Within recent times, the Venezuelan migrant crisis has dominated the international and local media. Over the past year in particular, there have been waves of arrivals of Venezuelans into Trinidad, driven in large part by the collapse of the economy and deteriorating living conditions. Many of them have sought employment in different areas of both Trinidad and Tobago. Given Venezuela’s global reputation as a major player in the oil and gas industry, there has been concern in some quarters about Venezuelans coming to work in the energy industry, particularly the petrochemical sector and displacing locals. 

A point to note is that in order to work on the Point Lisas Industrial Estate and at Atlantic, all workers need to be certified in basic levels of safety. This is a basic requirement without which, a person will not be allowed to work in a petrochemical facility. 

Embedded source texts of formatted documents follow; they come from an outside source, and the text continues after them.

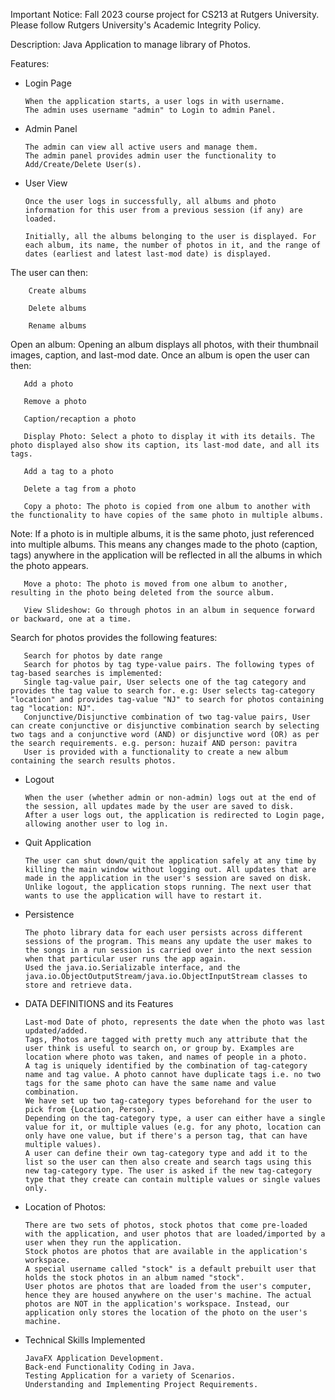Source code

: Important Notice: Fall 2023 course project for CS213 at Rutgers University. Please follow Rutgers University's Academic Integrity Policy.

Description: Java Application to manage library of Photos.

Features:

* Login Page

      When the application starts, a user logs in with username.
      The admin uses username "admin" to Login to admin Panel.

* Admin Panel

      The admin can view all active users and manage them.
      The admin panel provides admin user the functionality to Add/Create/Delete User(s).

* User View

      Once the user logs in successfully, all albums and photo information for this user from a previous session (if any) are loaded.

      Initially, all the albums belonging to the user is displayed. For each album, its name, the number of photos in it, and the range of dates (earliest and latest last-mod date) is displayed.

The user can then:

        Create albums

        Delete albums

        Rename albums

Open an album: Opening an album displays all photos, with their thumbnail images, caption, and last-mod date. Once an album is open the user can then:

       Add a photo

       Remove a photo

       Caption/recaption a photo

       Display Photo: Select a photo to display it with its details. The photo displayed also show its caption, its last-mod date, and all its tags.

       Add a tag to a photo

       Delete a tag from a photo
 
       Copy a photo: The photo is copied from one album to another with the functionality to have copies of the same photo in multiple albums.

Note: If a photo is in multiple albums, it is the same photo, just referenced into multiple albums. This means any changes made to the photo (caption, tags) anywhere in the application will be reflected in all the albums in which the photo appears.

       Move a photo: The photo is moved from one album to another, resulting in the photo being deleted from the source album.

       View Slideshow: Go through photos in an album in sequence forward or backward, one at a time.

Search for photos provides the following features:

       Search for photos by date range
       Search for photos by tag type-value pairs. The following types of tag-based searches is implemented:
       Single tag-value pair, User selects one of the tag category and provides the tag value to search for. e.g: User selects tag-category "location" and provides tag-value "NJ" to search for photos containing tag "location: NJ".
       Conjunctive/Disjunctive combination of two tag-value pairs, User can create conjunctive or disjunctive combination search by selecting two tags and a conjunctive word (AND) or disjunctive word (OR) as per the search requirements. e.g. person: huzaif AND person: pavitra
       User is provided with a functionality to create a new album containing the search results photos.

* Logout

      When the user (whether admin or non-admin) logs out at the end of the session, all updates made by the user are saved to disk.
      After a user logs out, the application is redirected to Login page, allowing another user to log in.

* Quit Application

      The user can shut down/quit the application safely at any time by killing the main window without logging out. All updates that are made in the application in the user's session are saved on disk.
      Unlike logout, the application stops running. The next user that wants to use the application will have to restart it.

* Persistence

      The photo library data for each user persists across different sessions of the program. This means any update the user makes to the songs in a run session is carried over into the next session when that particular user runs the app again.
      Used the java.io.Serializable interface, and the java.io.ObjectOutputStream/java.io.ObjectInputStream classes to store and retrieve data.

* DATA DEFINITIONS and its Features

      Last-mod Date of photo, represents the date when the photo was last updated/added.
      Tags, Photos are tagged with pretty much any attribute that the user think is useful to search on, or group by. Examples are location where photo was taken, and names of people in a photo.
      A tag is uniquely identified by the combination of tag-category name and tag value. A photo cannot have duplicate tags i.e. no two tags for the same photo can have the same name and value combination.
      We have set up two tag-category types beforehand for the user to pick from {Location, Person}.
      Depending on the tag-category type, a user can either have a single value for it, or multiple values (e.g. for any photo, location can only have one value, but if there's a person tag, that can have multiple values).
      A user can define their own tag-category type and add it to the list so the user can then also create and search tags using this new tag-category type. The user is asked if the new tag-category type that they create can contain multiple values or single values only.

* Location of Photos:
  
      There are two sets of photos, stock photos that come pre-loaded with the application, and user photos that are loaded/imported by a user when they run the application.
      Stock photos are photos that are available in the application's workspace.
      A special username called "stock" is a default prebuilt user that holds the stock photos in an album named "stock".
      User photos are photos that are loaded from the user's computer, hence they are housed anywhere on the user's machine. The actual photos are NOT in the application's workspace. Instead, our application only stores the location of the photo on the user's machine.

* Technical Skills Implemented

      JavaFX Application Development.
      Back-end Functionality Coding in Java.
      Testing Application for a variety of Scenarios.
      Understanding and Implementing Project Requirements.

The Energy Chamber of Trinidad and Tobago (Energy Chamber), through its Learning Centre based at Atlantic Plaza in Point Lisas, provides basic health and safety courses which, once successfully completed, allow workers to be certified to work on the Point Lisas Industrial Estate. A PLEA Pass Card is issued on completion. 

The Energy Chamber tracks basic data about persons who pass the exam through this programme, including their nationality. From May 2016 to May 2019, there have been 48,679 persons completing the PLEA exam. The vast majority of persons who sit the exam are Trinidad and Tobago nationals with 98.6 per cent of persons completing the exam. 

Over the same period of time, only 0.2 per cent of persons completing the exam were from Venezuela. 

The data shows that there was a significant decline in Venezuelan nationals acquiring PLEA passes since 2016. However, it should be noted that there was an increase from 2018 to 2019. In 2018, only eight Venezuelan nationals acquired the certification, and in 2019 (to date), only 11 Venezuelan nationals have passed the exam.